- Try it: The job is to find each line in the entries holding the string "Miller" and copy that line.

- Input material:
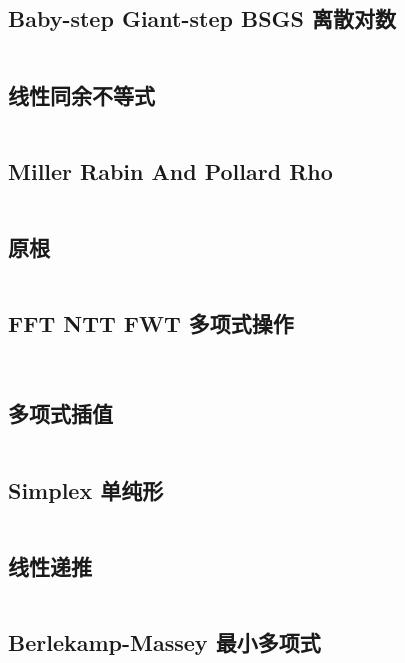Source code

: \documentclass[titlepage, a4paper]{article}
\begin{document}
\begin{multicols}{2}
\begin{spacing}{0.6}
				\subsection{Baby-step Giant-step BSGS 离散对数}
				\inputminted{cpp}{src/Math/BSGS.cpp}
				\subsection{线性同余不等式}
				\inputminted{cpp}{src/Math/线性同余不等式.cpp}
				\subsection{Miller Rabin And Pollard Rho}
				\inputminted{cpp}{src/Math/Miller Rabin And Pollard Rho.cpp}
				
				\subsection{原根}
				\inputminted{cpp}{src/Math/原根.cpp}
				\subsection{FFT NTT FWT 多项式操作}
				\inputminted{cpp}{src/Math/FFT NTT FWT.cpp}
				
				\inputminted{cpp}{src/Math/Polynomial.cpp}
				
				\subsection{多项式插值}
				\inputminted{cpp}{src/Math/插值.cpp}
				\subsection{Simplex 单纯形}
				\inputminted{cpp}{src/Math/Simplex.cpp}
				\subsection{线性递推}
				\inputminted{cpp}{src/Math/线性递推.cpp}
				\subsection{Berlekamp-Massey 最小多项式}
				\inputminted{cpp}{src/Math/Berlekamp-Massey.cpp}

\end{spacing}
\end{multicols}
\end{document}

- Response to this exercise:
				\subsection{Miller Rabin And Pollard Rho}
				\inputminted{cpp}{src/Math/Miller Rabin And Pollard Rho.cpp}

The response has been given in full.